In dettaglio, dalle indicazioni operative emerge una serie di attività propedeutiche da svolgere nella fase di accesso negli studi, tra le quali rileva, oltre all’individuazione del responsabile della segnalazione e dell’eventuale attività di formazione posta in essere per diffondere la conoscenza della materia tra i dipendenti e i collaboratori, anche l’acquisizione di informazioni in merito alle eventuali “procedure interne di regolamentazione” aventi ad oggetto l’iter valutativo delle segnalazioni.
Una volta conosciuto il procedimento interno, la check list dei controlli prevede l’acquisizione della documentazione disponibile presso lo studio professionale. A tal fine, la GdF potrà avvalersi del campione già oggetto di selezione in materia di adeguata verifica o di registrazione dei dati, ovvero individuare un nuovo campione di operazioni o prestazioni professionali ritenute maggiormente significative in relazione, ad esempio, all’importo o alla localizzazione territoriale (si pensi ai Paesi con regime antiriciclaggio non equivalente o comunque noti come centri off shore, ovvero ai Paesi a fiscalità privilegiata); alla causale che le contraddistingue (gestione di strumenti finanziari, operazioni di finanza straordinaria, operazioni di vendita di beni mobili ed immobili); alle attività comunque collegate, anche indirettamente, a trust, società fiduciarie o ad enti no-profit; alla loro riferibilità ai nominativi con movimentazioni finanziarie di importo unitario più elevato, ovvero maggiormente ricorrenti.
Con riferimento alla verifica delle omissioni di segnalazione di operazioni sospette, la GdF distingue due ipotesi:
– omessa segnalazione al professionista-titolare da parte dei dipendenti o degli altri soggetti eventualmente incaricati della procedura;
– omessa segnalazione alla UIF, direttamente o tramite l’Ordine di appartenenza, da parte del professionista.

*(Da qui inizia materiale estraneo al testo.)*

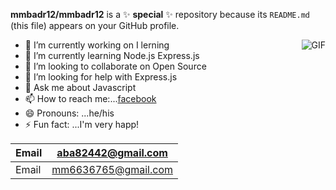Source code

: **mmbadr12/mmbadr12** is a ✨ __special__ ✨ repository because its `README.md` (this file) appears on your GitHub profile.

<img   align="right" src="https://media.giphy.com/media/fwbzI2kV3Qrlpkh59e/giphy.gif" alt="GIF" margin-top="0px" />

  * 🔭 I’m currently working on  I lerning
  * 🌱 I’m currently learning Node.js Express.js
  * 👯 I’m looking to collaborate on Open Source
  * 🤔 I’m looking for help with Express.js
  * 💬 Ask me about Javascript
  * 📫 How to reach me:...[facebook](httP://www.facebook.com/100005296440614)
  * 😄 Pronouns: ...he/his
  * ⚡ Fun fact: ...I'm very happ!




| Email |  aba82442@gmail.com  |
| ----- | -------------------- |
| Email |  mm6636765@gmail.com |
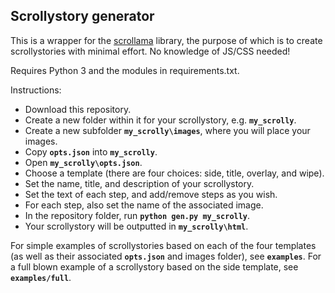## Scrollystory generator ##

This is a wrapper for the [scrollama](https://github.com/russellgoldenberg/scrollama) library, the purpose of which is to create scrollystories with minimal effort. No knowledge of JS/CSS needed!

Requires Python 3 and the modules in requirements.txt.
 
Instructions:

* Download this repository.
* Create a new folder within it for your scrollystory, e.g. **`my_scrolly`**.
* Create a new subfolder **`my_scrolly\images`**, where you will place your images.
* Copy **`opts.json`** into **`my_scrolly`**.
* Open **`my_scrolly\opts.json`**.
* Choose a template (there are four choices: side, title, overlay, and wipe).
* Set the name, title, and description of your scrollystory.
* Set the text of each step, and add/remove steps as you wish.
* For each step, also set the name of the associated image.
* In the repository folder, run **`python gen.py my_scrolly`**.
* Your scrollystory will be outputted in **`my_scrolly\html`**.

For simple examples of scrollystories based on each of the four templates (as well as their associated **`opts.json`** and images folder), see **`examples`**. For a full blown example of a scrollystory based on the side template, see **`examples/full`**.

È evidente che in caso di assenza di procedure codificate rileverà solo quest’ultima ipotesi (invio della segnalazione direttamente da parte del professionista); ad ogni modo, in entrambi i casi l’inadempimento è punito con la sanzione amministrativa pecuniaria, variabile dall’1 al 40% dell’importo dell’operazione non segnalata (infra par. 6.2.).
L’attività della GdF assume contorni differenti a seconda che la stessa abbia ad oggetto il riscontro di eventuali omissioni dei dipendenti/collaboratori incaricati della procedura, ovvero del professionista.
Nel primo caso, al fine di accertare eventuali responsabilità di “primo livello”, i controlli sono mirati a verificare se le anomalie riscontrate dal dipendente/collaboratore sono fondate, se i flussi informativi tra chi ha proposto la segnalazione di dette anomalie alla UIF e chi invece ha deciso di non effettuarla sono corretti e, infine, se l’istruttoria interna svolta dal professionista, quale responsabile di secondo livello, è adeguata e completa. In particolare, l’attività investigativa è finalizzata alla ricostruzione, con l’ausilio del professionista, dell’iter logico sottostante alla decisione di inoltrare una segnalazione o di archiviarla: a tal fine rileva l’esame, da un lato, del profilo oggettivo dell’operazione/prestazione professionale (caratteristiche, entità, natura) e, dall’altro, del profilo soggettivo del cliente (attività professionale, capacità economica, modus operandi). Oggetto di esame sono altresì le motivazioni sottostanti alla decisione di archiviazione di un’operazione, eventualmente formalizzate dal dipendente/ collaboratore, nonché la corretta applicazione degli indicatori di anomalia rispetto al caso esaminato.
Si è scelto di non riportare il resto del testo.